■ Problem description
Range to copy from the entries below: the line containing "1 + y, 1 + N - y)." through the line containing "constant research and", inclusive. Retype only those lines, exactly, without any images.

■ Task material
Segment Open

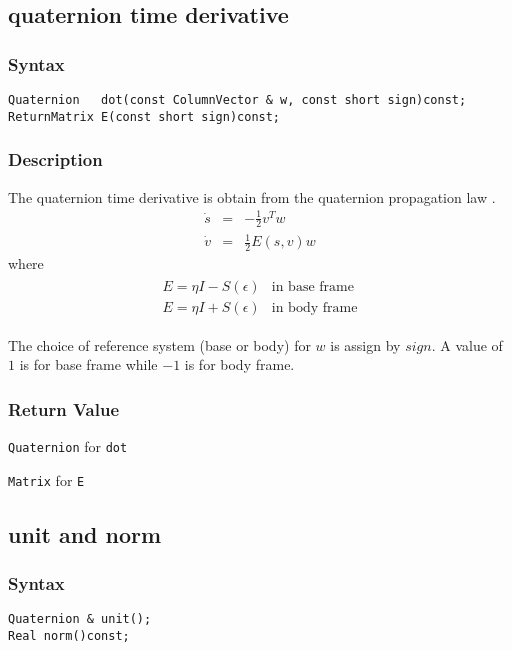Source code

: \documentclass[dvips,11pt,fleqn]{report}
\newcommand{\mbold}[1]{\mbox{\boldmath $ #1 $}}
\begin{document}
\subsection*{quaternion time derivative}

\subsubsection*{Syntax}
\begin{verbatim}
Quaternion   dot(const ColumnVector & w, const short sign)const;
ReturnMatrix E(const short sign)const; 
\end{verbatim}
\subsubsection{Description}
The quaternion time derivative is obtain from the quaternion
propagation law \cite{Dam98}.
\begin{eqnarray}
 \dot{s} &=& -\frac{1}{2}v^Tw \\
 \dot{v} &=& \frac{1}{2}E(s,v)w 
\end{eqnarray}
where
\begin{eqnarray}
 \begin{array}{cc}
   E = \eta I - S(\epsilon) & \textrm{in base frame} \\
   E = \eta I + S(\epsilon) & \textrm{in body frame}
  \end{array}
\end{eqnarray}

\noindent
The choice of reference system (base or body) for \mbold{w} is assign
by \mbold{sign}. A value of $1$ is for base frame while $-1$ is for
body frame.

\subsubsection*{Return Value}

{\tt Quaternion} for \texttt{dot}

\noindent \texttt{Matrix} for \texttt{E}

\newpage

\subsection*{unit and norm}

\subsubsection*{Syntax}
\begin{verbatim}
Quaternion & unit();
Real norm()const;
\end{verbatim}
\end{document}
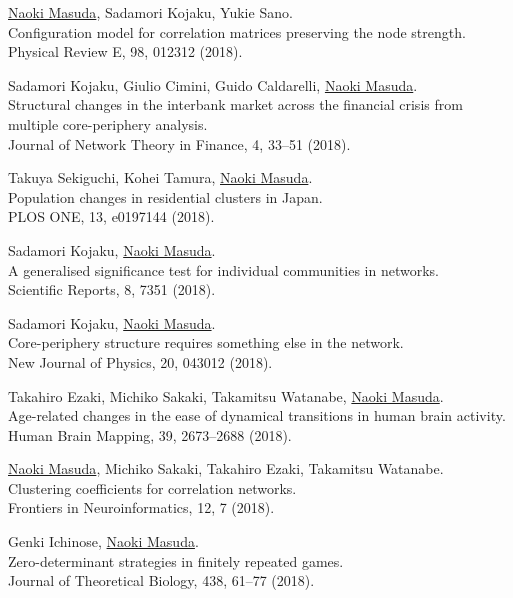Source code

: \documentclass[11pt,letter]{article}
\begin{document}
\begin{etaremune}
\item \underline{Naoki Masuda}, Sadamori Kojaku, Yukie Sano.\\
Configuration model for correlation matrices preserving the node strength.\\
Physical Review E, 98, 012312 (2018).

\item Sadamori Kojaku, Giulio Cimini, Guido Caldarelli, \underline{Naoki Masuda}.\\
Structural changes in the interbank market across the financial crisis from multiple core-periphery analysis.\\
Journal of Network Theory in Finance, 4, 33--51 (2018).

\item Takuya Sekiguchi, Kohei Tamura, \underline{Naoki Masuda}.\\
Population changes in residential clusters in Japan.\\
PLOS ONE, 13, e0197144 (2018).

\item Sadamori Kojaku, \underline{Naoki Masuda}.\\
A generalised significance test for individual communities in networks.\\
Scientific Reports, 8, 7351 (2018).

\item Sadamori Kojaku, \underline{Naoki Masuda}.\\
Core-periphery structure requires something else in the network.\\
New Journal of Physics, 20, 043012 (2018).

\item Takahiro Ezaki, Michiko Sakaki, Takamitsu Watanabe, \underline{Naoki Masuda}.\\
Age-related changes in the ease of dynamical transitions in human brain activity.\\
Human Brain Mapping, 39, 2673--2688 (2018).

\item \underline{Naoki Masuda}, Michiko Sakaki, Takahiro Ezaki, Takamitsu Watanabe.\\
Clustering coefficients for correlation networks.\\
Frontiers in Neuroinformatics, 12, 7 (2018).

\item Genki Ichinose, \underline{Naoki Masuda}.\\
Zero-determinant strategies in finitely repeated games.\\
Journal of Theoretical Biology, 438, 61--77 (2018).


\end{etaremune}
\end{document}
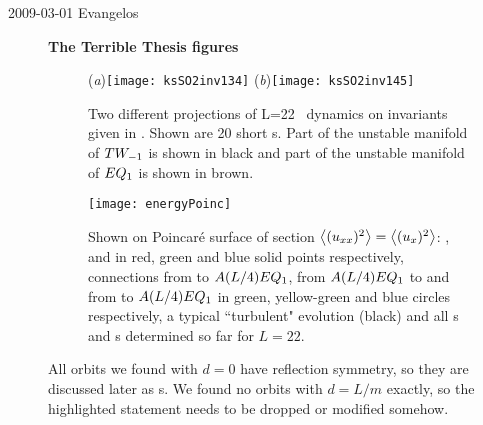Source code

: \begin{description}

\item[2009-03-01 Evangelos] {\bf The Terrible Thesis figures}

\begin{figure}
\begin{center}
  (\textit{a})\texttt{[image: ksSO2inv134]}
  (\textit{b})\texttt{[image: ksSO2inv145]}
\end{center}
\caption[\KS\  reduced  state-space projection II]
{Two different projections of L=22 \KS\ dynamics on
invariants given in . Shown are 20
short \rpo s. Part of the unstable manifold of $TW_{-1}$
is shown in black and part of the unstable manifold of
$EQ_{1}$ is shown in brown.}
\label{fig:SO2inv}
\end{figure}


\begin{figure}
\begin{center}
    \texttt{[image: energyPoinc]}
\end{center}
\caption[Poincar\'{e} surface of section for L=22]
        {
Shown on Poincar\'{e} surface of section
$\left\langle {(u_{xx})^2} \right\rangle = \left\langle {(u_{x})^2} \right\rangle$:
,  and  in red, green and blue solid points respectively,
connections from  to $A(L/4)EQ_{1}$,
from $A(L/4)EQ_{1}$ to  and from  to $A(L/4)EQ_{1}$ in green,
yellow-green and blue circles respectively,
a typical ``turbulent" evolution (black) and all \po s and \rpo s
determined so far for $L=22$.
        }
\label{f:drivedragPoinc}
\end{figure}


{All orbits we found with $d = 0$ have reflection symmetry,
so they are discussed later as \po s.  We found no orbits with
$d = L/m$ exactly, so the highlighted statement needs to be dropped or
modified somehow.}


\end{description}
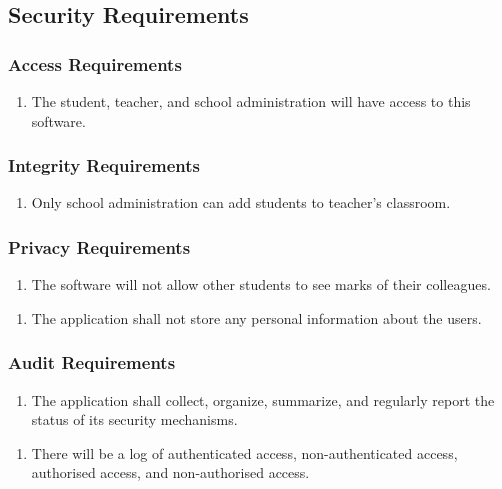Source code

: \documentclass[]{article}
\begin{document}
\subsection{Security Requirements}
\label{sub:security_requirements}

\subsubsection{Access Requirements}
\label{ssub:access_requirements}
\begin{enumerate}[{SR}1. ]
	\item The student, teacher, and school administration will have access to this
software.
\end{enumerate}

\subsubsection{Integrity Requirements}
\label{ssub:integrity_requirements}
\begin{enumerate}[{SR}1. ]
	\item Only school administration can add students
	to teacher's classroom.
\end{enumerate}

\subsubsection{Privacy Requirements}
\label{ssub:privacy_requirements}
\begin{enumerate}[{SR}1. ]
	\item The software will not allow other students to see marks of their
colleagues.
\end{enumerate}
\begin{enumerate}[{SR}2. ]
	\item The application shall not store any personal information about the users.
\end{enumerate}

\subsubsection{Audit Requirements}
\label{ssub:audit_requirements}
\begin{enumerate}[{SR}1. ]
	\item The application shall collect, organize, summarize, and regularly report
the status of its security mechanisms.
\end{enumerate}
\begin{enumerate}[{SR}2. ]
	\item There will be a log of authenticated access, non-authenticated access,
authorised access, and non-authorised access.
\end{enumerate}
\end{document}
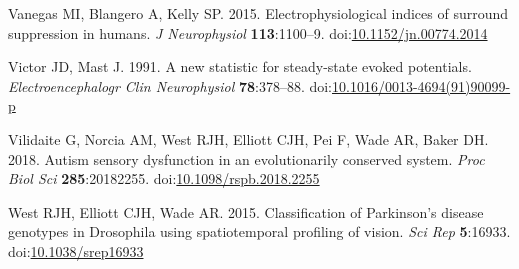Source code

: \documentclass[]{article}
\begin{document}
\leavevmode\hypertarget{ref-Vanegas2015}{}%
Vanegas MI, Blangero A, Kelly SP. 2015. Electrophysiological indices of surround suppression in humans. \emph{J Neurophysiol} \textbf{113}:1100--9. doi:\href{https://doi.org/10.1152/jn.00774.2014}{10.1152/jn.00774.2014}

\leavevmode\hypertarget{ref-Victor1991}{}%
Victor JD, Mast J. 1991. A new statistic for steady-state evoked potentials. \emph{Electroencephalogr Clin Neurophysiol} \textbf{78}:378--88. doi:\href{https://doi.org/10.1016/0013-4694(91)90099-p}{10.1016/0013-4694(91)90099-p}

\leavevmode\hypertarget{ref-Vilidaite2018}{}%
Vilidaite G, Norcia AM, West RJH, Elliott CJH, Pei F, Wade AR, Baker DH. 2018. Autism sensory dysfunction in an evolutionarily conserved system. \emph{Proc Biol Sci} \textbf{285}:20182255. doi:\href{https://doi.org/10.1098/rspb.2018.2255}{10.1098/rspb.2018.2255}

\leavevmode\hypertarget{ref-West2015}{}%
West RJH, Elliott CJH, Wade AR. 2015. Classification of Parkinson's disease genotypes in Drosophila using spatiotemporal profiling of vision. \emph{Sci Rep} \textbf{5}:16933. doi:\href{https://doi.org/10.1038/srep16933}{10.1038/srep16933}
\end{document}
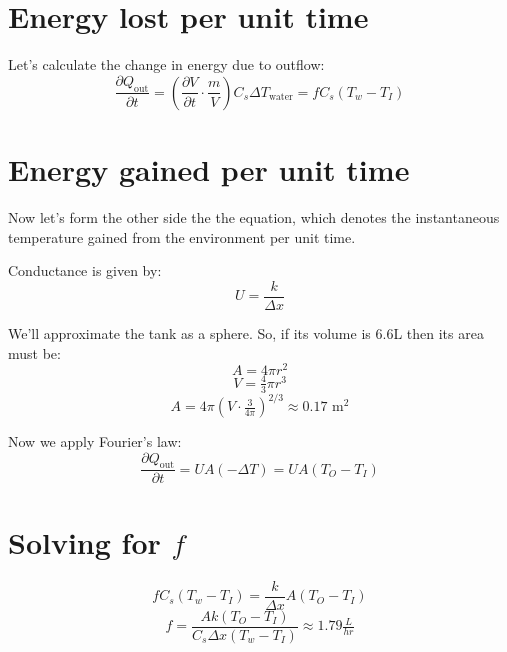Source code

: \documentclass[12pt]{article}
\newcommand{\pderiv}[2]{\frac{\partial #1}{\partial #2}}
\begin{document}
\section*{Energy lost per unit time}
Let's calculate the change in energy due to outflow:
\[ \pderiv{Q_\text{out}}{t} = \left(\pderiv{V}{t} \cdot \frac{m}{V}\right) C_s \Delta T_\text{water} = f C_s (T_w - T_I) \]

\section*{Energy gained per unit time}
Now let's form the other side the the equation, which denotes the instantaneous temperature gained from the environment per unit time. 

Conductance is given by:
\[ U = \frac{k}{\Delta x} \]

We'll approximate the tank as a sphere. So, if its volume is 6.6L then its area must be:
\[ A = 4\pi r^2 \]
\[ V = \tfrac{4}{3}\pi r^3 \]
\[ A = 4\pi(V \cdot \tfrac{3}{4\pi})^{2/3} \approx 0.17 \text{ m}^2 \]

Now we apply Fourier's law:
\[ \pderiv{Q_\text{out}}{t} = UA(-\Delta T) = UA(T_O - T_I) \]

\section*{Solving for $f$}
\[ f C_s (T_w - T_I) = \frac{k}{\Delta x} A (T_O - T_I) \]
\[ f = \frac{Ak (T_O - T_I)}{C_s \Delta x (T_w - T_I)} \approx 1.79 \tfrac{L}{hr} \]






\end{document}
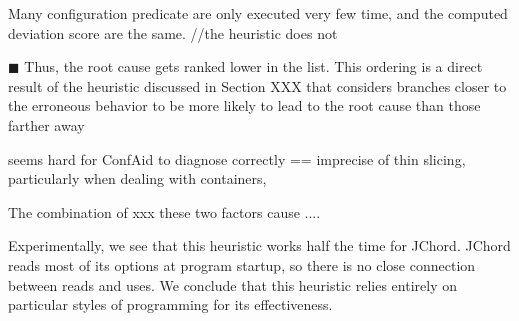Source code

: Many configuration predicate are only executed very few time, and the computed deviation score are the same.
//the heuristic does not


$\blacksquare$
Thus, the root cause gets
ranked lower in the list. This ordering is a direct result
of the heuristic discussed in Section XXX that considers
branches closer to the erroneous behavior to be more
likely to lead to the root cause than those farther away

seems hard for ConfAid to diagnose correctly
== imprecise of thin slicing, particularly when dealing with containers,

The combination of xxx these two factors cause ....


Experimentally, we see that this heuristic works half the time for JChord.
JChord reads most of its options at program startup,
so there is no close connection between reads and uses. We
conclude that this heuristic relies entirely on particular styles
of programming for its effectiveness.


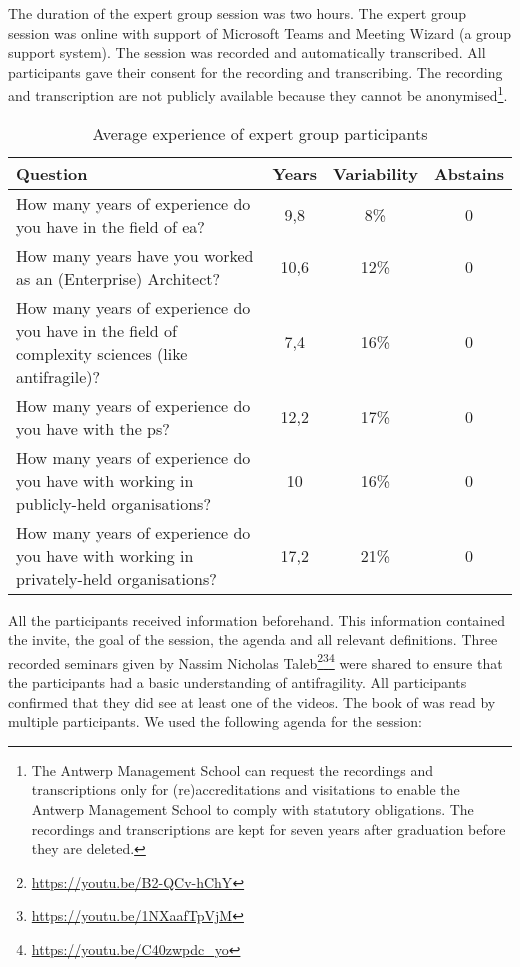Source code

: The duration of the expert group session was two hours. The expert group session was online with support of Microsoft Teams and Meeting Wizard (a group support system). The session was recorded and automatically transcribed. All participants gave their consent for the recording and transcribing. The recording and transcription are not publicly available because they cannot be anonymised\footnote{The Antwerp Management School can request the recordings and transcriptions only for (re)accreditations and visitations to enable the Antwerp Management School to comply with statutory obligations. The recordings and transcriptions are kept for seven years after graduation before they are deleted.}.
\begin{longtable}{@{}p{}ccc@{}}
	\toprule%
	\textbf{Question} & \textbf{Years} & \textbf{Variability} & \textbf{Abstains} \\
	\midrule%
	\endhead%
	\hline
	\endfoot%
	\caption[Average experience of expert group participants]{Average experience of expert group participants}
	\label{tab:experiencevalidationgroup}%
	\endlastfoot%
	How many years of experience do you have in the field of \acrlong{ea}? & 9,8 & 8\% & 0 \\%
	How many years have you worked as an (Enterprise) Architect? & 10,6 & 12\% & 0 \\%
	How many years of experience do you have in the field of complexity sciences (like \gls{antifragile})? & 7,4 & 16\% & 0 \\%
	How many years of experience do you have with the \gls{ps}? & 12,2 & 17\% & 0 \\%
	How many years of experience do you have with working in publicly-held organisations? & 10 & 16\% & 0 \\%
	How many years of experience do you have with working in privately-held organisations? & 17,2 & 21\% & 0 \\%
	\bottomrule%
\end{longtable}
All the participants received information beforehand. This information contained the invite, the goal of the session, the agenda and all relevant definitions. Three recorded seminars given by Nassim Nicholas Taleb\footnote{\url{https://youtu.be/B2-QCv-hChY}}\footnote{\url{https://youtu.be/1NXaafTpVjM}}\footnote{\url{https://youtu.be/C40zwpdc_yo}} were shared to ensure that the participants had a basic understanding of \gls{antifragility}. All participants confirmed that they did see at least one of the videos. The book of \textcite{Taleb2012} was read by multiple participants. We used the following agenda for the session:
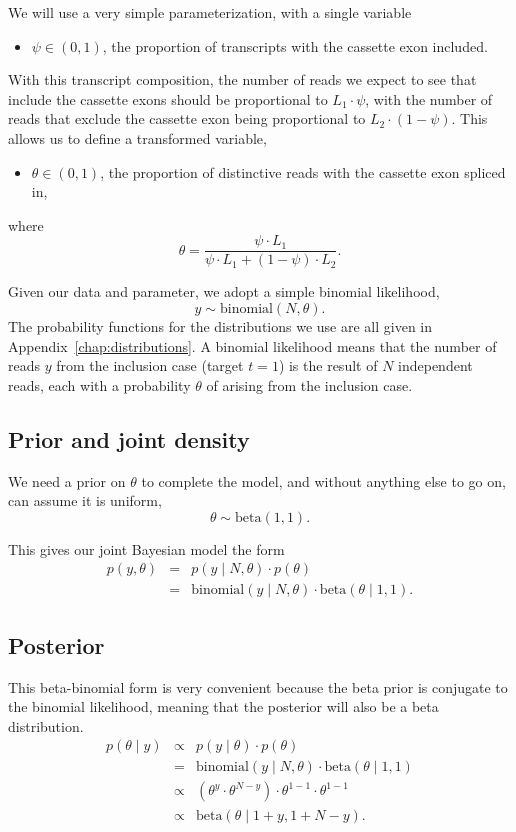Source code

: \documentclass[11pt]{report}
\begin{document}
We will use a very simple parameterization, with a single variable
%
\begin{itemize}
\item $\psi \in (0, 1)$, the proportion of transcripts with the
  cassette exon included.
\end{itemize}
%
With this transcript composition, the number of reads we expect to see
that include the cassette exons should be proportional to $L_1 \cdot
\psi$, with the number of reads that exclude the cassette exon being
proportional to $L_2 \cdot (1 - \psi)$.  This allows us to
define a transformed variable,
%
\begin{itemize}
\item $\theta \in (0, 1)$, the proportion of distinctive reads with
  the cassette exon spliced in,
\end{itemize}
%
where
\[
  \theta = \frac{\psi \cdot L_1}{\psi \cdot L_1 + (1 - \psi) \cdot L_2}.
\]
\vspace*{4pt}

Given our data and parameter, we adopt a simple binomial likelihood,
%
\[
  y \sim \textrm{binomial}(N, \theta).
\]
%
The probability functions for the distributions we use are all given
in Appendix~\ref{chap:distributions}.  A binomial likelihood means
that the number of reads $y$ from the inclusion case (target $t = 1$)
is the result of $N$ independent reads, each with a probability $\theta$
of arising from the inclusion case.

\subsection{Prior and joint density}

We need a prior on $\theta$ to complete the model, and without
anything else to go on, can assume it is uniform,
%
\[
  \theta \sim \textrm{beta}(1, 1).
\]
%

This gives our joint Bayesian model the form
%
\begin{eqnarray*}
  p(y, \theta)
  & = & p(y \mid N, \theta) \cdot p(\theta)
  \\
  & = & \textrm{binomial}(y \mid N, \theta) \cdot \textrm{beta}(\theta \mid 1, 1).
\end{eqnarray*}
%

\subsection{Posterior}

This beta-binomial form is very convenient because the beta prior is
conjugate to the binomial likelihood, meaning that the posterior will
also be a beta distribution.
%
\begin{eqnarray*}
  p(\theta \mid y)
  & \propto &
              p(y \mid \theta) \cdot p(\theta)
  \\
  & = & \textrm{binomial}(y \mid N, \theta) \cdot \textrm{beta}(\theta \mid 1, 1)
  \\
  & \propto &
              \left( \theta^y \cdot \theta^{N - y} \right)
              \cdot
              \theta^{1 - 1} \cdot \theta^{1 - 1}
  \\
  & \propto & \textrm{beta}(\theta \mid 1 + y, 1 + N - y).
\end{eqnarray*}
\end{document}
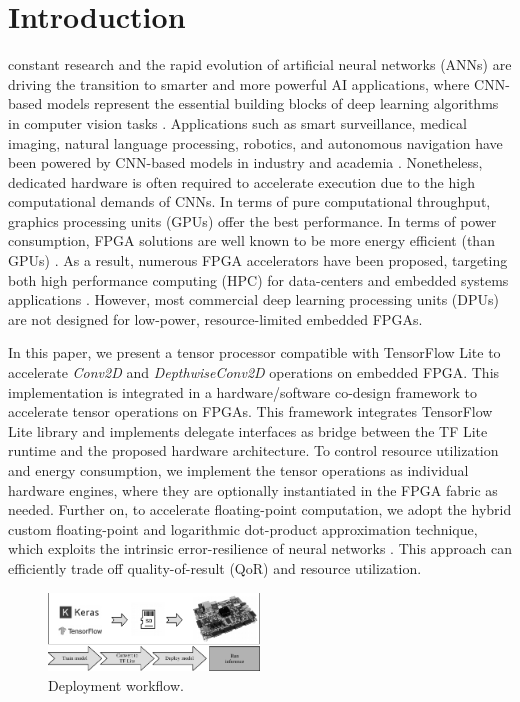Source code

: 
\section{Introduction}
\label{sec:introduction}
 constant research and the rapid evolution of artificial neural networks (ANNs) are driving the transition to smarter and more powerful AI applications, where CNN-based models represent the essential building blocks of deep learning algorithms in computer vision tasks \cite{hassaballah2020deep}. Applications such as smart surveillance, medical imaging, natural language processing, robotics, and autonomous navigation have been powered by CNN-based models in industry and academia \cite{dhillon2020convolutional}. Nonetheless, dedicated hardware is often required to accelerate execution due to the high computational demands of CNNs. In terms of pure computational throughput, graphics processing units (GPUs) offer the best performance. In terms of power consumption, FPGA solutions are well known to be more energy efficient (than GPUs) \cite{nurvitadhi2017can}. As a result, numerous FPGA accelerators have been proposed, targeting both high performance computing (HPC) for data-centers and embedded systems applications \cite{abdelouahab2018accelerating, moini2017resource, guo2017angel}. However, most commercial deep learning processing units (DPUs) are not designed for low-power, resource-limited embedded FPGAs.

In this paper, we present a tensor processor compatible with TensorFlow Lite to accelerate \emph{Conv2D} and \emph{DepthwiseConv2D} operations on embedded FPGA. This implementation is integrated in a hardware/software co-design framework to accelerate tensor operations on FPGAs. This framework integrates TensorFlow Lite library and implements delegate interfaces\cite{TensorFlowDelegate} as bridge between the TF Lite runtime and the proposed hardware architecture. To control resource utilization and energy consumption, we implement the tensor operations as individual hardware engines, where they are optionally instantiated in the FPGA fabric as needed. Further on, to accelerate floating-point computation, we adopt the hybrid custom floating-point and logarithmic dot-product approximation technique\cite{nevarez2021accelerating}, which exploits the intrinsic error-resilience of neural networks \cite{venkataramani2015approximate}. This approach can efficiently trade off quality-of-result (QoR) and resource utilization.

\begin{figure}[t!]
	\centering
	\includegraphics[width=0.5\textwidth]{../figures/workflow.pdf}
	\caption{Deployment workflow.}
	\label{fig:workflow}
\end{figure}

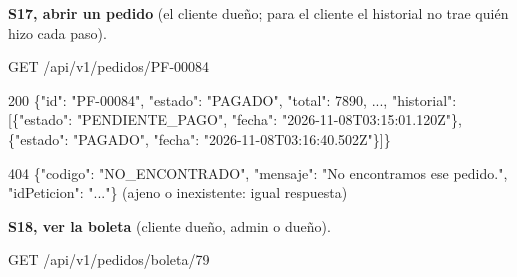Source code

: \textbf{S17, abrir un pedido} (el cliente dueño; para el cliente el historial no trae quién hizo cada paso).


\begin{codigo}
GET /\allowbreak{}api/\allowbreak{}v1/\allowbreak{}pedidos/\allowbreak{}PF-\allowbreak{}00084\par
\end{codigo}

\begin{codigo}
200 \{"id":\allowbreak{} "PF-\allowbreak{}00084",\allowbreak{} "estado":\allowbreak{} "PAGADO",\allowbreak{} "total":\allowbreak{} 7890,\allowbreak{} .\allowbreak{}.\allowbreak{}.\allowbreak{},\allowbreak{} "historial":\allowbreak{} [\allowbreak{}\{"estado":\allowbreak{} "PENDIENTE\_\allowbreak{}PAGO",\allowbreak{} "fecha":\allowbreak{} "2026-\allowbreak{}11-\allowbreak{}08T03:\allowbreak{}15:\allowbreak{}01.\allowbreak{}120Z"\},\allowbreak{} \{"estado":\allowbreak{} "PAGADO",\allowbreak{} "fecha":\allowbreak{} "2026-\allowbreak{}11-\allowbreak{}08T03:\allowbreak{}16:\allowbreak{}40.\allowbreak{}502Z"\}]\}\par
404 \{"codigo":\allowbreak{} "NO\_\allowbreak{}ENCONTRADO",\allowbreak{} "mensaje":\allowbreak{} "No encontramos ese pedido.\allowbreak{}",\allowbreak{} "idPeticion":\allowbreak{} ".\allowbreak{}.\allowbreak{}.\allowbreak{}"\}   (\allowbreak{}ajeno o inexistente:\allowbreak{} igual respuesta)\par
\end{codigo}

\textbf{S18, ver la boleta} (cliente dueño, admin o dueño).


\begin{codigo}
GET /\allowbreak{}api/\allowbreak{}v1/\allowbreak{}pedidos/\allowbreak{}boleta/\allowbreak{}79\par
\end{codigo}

Segment Closed

■ Solution to the problem
  & \propto & \textrm{beta}(\theta \mid 1 + y, 1 + N - y).
\end{eqnarray*}
\end{document}
Source code

: 
\section{Introduction}
\label{sec:introduction}
 constant research and the rapid evolution of artificial neural networks (ANNs) are driving the transition to smarter and more powerful AI applications, where CNN-based models represent the essential building blocks of deep learning algorithms in computer vision tasks \cite{hassaballah2020deep}. Applications such as smart surveillance, medical imaging, natural language processing, robotics, and autonomous navigation have been powered by CNN-based models in industry and academia \cite{dhillon2020convolutional}. Nonetheless, dedicated hardware is often required to accelerate execution due to the high computational demands of CNNs. In terms of pure computational throughput, graphics processing units (GPUs) offer the best performance. In terms of power consumption, FPGA solutions are well known to be more energy efficient (than GPUs) \cite{nurvitadhi2017can}. As a result, numerous FPGA accelerators have been proposed, targeting both high performance computing (HPC) for data-centers and embedded systems applications \cite{abdelouahab2018accelerating, moini2017resource, guo2017angel}. However, most commercial deep learning processing units (DPUs) are not designed for low-power, resource-limited embedded FPGAs.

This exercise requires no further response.